En rigor, lo que prevén los sabios en su informe es un estancamiento económico -es decir, un crecimiento 0- pero de acuerdo con su propia definición, relacionada con el potencial de crecimiento de un país, esto implica para Alemania una recesión tras un crecimiento del 1,7% para este año.

Más que el pronóstico negativo, que no ha sido una sorpresa para nadie, ha llamado la atención el hecho de que los sabios pidan un programa de inversiones para el cual incluso dicen que la meta de un presupuesto equilibrado debe pasar a un segundo plano.

"Sería equivocado defender a toda costa la meta de un presupuesto equilibrado"

"Sería equivocado, durante un período de estancamiento, defender a toda costa la meta de un presupuesto equilibrado", dijo Wolfgang Wiegard, uno de los cinco sabios.

Las inversiones, según los sabios, deben hacerse en la infraestructura de transporte y en educación.

Wiegard explicó que investigaciones anteriores del Consejo han mostrado que las inversiones en estos sectores son las que más ayudan a fomentar el crecimiento y la demanda interna, lo que en estos momentos resulta fundamental para el crecimiento de la economía alemana.

Para muchos, la recomendación de los sabios constituye un giro radical frente a sus informes anteriores, en los que habían dado clara prioridad al equilibrio presupuestario.

Pese a su anuncio de recesión, la presentación del informe tuvo también algunas notas optimistas, como la constatación del hecho de que la acción coordinada de gobiernos y bancos centrales logró evitar un colapso total del sistema financiero, que hubiera tenido consecuencias catastróficas para la economía mundial.

La situación actual, según el presidente del Consejo, Bert Rürup, esta llena de riesgos pero, pese a ellos, no es de esperar desarrollos extremos.

Otro aspecto positivo es que hasta ahora, según explica el informe, los efectos de la crisis no se han notado en el mercado de trabajo alemán, que ha tenido en los últimos años una clara recuperación que alcanzó su punto culminante en octubre cuando por primera vez en 16 años el número de parados estuvo por debajo de la marca simbólica de los 3 millones.

Tras un índice de desempleo del 7,8% en este año, los sabios esperan un ligero ascenso al 7,9% en el año próximo.

El índice de inflación, tras un 2,8% en este año, bajará al 2,1% el año próximo, según las previsiones de los sabios.

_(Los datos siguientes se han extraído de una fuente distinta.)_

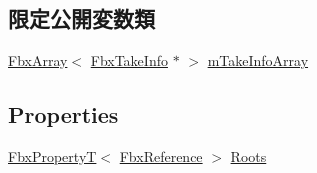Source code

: \subsection*{限定公開変数類}
\begin{DoxyCompactItemize}
\item 
\hyperlink{class_fbx_array}{Fbx\+Array}$<$ \hyperlink{class_fbx_take_info}{Fbx\+Take\+Info} $\ast$ $>$ \hyperlink{class_fbx_document_a810679765dee13dd45040367eb59b131}{m\+Take\+Info\+Array}
\end{DoxyCompactItemize}
\subsection*{Properties}
\begin{DoxyCompactItemize}
\item 
\hyperlink{class_fbx_property_t}{Fbx\+PropertyT}$<$ \hyperlink{fbxtypes_8h_a44df6a2eec915cf27cd481e5c5e48a24}{Fbx\+Reference} $>$ \hyperlink{class_fbx_document_a268f701bbd245e43e661bc9a69f87646}{Roots}
\end{DoxyCompactItemize}
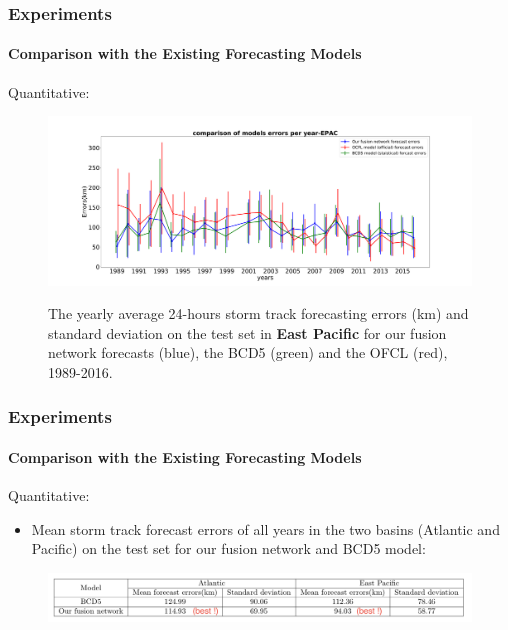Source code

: \documentclass{beamer}
\begin{document}
\begin{frame}
\frametitle{Experiments}
\framesubtitle{Comparison with the Existing Forecasting Models}
Quantitative: 
\begin{figure}
	\includegraphics[width=1.0\linewidth]{figs/EPAC_comparison_of_models_errors_per_year.pdf}\\
	\caption{The yearly average 24-hours storm track forecasting errors (km) and standard deviation on the test set in \textbf{East Pacific} for our fusion network forecasts (blue), the BCD5 (green) and the OFCL (red), 1989-2016.}
\end{figure}
\end{frame}

\begin{frame}
\frametitle{Experiments}
\framesubtitle{Comparison with the Existing Forecasting Models}
Quantitative: \\
\begin{itemize}
	\item Mean storm track forecast errors of all years in the two basins (Atlantic and Pacific) on the test set for our fusion network and BCD5 model: 
\end{itemize}

\begin{figure}
	\includegraphics[width=1.0\linewidth]{figs/compare_with_baseline}\\
\end{figure}
\end{frame}
\end{document}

El pronóstico sobre el déficit fiscal -del 0,1 % del PIB para este año y del 0,2 para el próximo es problemático, según señalan los propios sabios en el informe, porque todavía no se han calculado las repercusiones del paquete de medidas para estabilizar el sector bancario.

Los sabios esperan que la baja en la tasa de inflación y la situación estable del mercado laboral contribuya a una recuperación del consumo interno, que de algunos impulsos a la economía.

Para reforzar esto, los sabios recomiendan, además de las inversiones estatales, que el Banco Central Europeo (BCE) aproveche el margen que tiene para bajar intereses.

En cuanto a la crisis financiera, los sabios señalan que, después de haber logrado evitar un colapso total, ahora el reto es impulsar una reestructuración del sector bancario.

Los sabios consideran que el fondo de ayuda del gobierno debe concentrarse en apoyar a los bancos con buenas perspectivas en lugar de tratar de mantener con vida al mayor número de instituciones financieras.